For the analysis of the combinatorial effect, the concentration reduction index (CRI) was calculated as CRI = GI50 cytotoxic drug alone
/GI50 cytotoxic drug alone+apiol
. CRI values higher than 1 indicated synergistic combination [37
4.6. Molecular Docking
The target (P-gp) for molecular docking was selected in the RCSB PDB (Protein Data Bank)—accession code 3G60, chain A, with 4.40 Å resolution.

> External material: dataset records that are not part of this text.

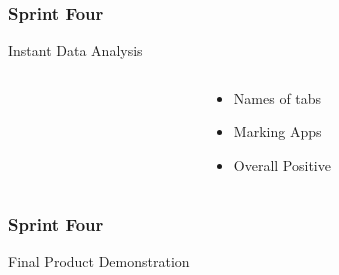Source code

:\begin{frame}
\frametitle{Sprint Four}
\begin{center}
Instant Data Analysis\\
\vspace{\baselineskip}
\begin{columns}
\begin{column}{0.5\textwidth}
\end{column}
\begin{column}{0.5\textwidth}

\begin{itemize}
\item<1>Names of tabs
\item<2>Marking Apps
\item<3>Overall Positive
\end{itemize}

\end{column}
\end{columns}
\end{center}
\end{frame}

\begin{frame}

\frametitle{Sprint Four}
\begin{center}
Final Product Demonstration
\end{center}
\end{frame}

OpenBabel Cheminformatics tools of ChemInfo [38
] was used to optimize the energy of the ligand (apiole), which was drawn and converted to mol.2 format, with 3D parameters and pH 7. The protein was prepared with Maestro 11.7 (Shrodinger®
2018; small-molecule drug discovery suite) using Protein Preparation Wizard (Epik pH: 7.4 ± 0.5 and OPLS3e force field). The grid was defined by 20 Å × 20 Å × 20 Å box centred in the central ligand QZ59 position (co-crystal template for comparison). The ligand docking was carried out by replacing the QZ59 with Apiole, using all atoms for docking and hydrogen atoms added, considering pH 7.
4.7. In Silico Pharmacodynamics
The apiole structure was also submitted to ADME analysis, in order to verify the compound’s physico-chemical properties, solubility, lipophilicity, pharmacokinetics parameters (gastrointestinal and brain-blood barrier absorption and hepatic enzymes inhibition) and druglikeness, following the medicinal chemistry alert [39
4.8. Statistical Analysis
Statistical analysis was performed using GraphPad Prism®. Comparisons among groups (three or more), considering only one independent variable/factor, were performed using One-way ANOVA followed by Tukey post-hoc tests. The results were expressed as the mean ± SD and the level of significance was 5 %.